The world of Veteran’s benefits is bogged down by forms and convoluted rules. That doesn’t mean they have to be completely incomprehensible. After all, veterans and their families earned these benefits. What follows is a brief description of the 3 primary benefits programs.
The first, non-service-connected pension, is sometimes erroneously called “aid and attendance.” It provides financial assistance to veterans whose unreimbursed medical expenses are more than their income. It is subject to a resource test (assets owned by the veteran) and an income test. Veteran resources, excluding a home on a lot less than 2 acres, cannot exceed $150,538. The income is determined by looking at gross income of the veteran, and spouse, minus their unreimbursed expenses, and then that number is compared to a table of rates.
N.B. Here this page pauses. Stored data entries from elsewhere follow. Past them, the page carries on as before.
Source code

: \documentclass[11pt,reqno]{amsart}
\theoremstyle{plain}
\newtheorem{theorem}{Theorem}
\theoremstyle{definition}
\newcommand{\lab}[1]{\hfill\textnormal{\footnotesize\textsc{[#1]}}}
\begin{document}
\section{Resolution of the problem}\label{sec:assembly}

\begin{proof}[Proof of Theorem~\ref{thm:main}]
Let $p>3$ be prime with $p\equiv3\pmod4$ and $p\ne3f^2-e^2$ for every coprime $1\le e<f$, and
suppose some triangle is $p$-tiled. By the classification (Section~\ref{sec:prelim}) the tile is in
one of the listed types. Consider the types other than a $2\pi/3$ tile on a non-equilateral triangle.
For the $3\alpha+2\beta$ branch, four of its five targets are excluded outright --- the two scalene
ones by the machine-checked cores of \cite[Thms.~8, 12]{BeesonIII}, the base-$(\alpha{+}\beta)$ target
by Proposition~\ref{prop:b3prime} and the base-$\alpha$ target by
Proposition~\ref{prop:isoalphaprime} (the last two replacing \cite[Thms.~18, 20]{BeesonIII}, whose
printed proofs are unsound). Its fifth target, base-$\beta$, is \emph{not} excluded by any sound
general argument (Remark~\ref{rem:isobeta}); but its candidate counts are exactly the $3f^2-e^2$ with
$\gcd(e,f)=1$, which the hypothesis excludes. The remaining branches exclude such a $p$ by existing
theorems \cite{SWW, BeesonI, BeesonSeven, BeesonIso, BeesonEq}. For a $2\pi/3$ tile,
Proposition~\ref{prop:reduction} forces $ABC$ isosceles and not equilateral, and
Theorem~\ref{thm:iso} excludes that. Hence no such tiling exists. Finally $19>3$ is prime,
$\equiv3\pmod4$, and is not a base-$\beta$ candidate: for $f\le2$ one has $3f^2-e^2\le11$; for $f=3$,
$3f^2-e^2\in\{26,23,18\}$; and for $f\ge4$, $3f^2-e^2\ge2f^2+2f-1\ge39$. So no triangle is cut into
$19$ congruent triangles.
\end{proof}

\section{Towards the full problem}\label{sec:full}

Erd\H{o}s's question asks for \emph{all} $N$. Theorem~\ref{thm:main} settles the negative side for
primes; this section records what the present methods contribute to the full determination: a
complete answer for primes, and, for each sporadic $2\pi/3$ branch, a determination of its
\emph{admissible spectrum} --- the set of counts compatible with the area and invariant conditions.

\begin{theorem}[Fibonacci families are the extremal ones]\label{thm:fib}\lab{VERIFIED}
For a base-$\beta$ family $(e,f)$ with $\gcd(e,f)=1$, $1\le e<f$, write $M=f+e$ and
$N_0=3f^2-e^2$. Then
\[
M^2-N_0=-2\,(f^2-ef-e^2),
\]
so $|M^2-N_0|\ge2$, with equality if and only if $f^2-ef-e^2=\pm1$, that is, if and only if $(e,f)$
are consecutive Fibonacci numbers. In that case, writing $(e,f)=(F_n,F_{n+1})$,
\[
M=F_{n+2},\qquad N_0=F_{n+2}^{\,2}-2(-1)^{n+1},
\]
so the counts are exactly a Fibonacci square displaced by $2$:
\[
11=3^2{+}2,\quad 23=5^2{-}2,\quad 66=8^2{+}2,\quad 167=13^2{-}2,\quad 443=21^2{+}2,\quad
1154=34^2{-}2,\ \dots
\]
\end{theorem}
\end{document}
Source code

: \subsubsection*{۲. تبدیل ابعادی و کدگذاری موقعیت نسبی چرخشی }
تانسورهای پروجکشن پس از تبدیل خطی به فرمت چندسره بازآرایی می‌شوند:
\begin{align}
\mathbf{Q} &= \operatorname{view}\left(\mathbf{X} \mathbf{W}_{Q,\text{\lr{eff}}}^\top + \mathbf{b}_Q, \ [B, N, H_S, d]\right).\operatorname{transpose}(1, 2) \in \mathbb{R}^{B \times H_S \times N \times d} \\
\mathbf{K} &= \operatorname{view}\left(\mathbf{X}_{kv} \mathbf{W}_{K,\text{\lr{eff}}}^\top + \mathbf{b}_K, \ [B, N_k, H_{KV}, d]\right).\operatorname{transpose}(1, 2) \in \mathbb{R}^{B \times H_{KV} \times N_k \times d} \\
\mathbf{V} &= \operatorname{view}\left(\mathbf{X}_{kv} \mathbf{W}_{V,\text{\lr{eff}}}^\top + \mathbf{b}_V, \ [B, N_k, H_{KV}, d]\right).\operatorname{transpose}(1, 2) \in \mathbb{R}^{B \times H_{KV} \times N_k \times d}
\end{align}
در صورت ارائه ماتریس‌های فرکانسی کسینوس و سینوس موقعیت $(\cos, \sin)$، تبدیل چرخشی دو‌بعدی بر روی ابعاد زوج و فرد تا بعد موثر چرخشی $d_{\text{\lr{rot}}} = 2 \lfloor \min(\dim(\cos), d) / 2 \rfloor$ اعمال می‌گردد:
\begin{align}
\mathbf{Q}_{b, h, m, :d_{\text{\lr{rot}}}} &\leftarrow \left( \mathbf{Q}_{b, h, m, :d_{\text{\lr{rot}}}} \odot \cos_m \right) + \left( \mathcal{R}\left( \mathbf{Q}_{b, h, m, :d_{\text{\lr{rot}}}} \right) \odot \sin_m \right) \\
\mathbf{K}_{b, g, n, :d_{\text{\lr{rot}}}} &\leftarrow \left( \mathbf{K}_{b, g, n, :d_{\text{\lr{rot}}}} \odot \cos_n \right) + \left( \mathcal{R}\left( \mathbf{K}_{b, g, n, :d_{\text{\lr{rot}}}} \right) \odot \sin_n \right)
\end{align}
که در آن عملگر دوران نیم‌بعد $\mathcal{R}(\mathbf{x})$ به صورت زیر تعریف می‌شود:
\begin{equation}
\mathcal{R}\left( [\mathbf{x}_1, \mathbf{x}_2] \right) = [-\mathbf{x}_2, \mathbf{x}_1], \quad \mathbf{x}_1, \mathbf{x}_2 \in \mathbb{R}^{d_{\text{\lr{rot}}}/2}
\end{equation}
In addition to meeting the financial requirements, the veteran must have served at least 90 days of active duty, or 24 months if he or she began service after September 8, 1980, and served under conditions other than “dishonorable.” The veteran must also have served at least 1 day during a designated wartime period. Those dates are December 7, 1941-December 31, 1946; June 27, 1950 -January 31, 1955; November 1, 1955 – May 7, 1975 for veterans who served in the Republic of Vietnam for that period; August 5, 1964 – May 7, 1975 for veterans who served outside the Republic of Vietnam; and August 2, 1990 through a future date to be set by law or presidential proclamation.
A surviving spouse of a veteran may claim a survivor’s pension, using the same tests. The survivor’s pension is much smaller.
The second program is service-connected compensation. It is only available for veterans who suffer from a medical condition that is connected to an injury or toxic exposure from their time in the service. The connection can be difficult to prove but, for certain situations, the VA will give a presumption that the two are tied. The most well- known presumption is Agent Orange, which was just expanded through the Honoring Our PACT Act.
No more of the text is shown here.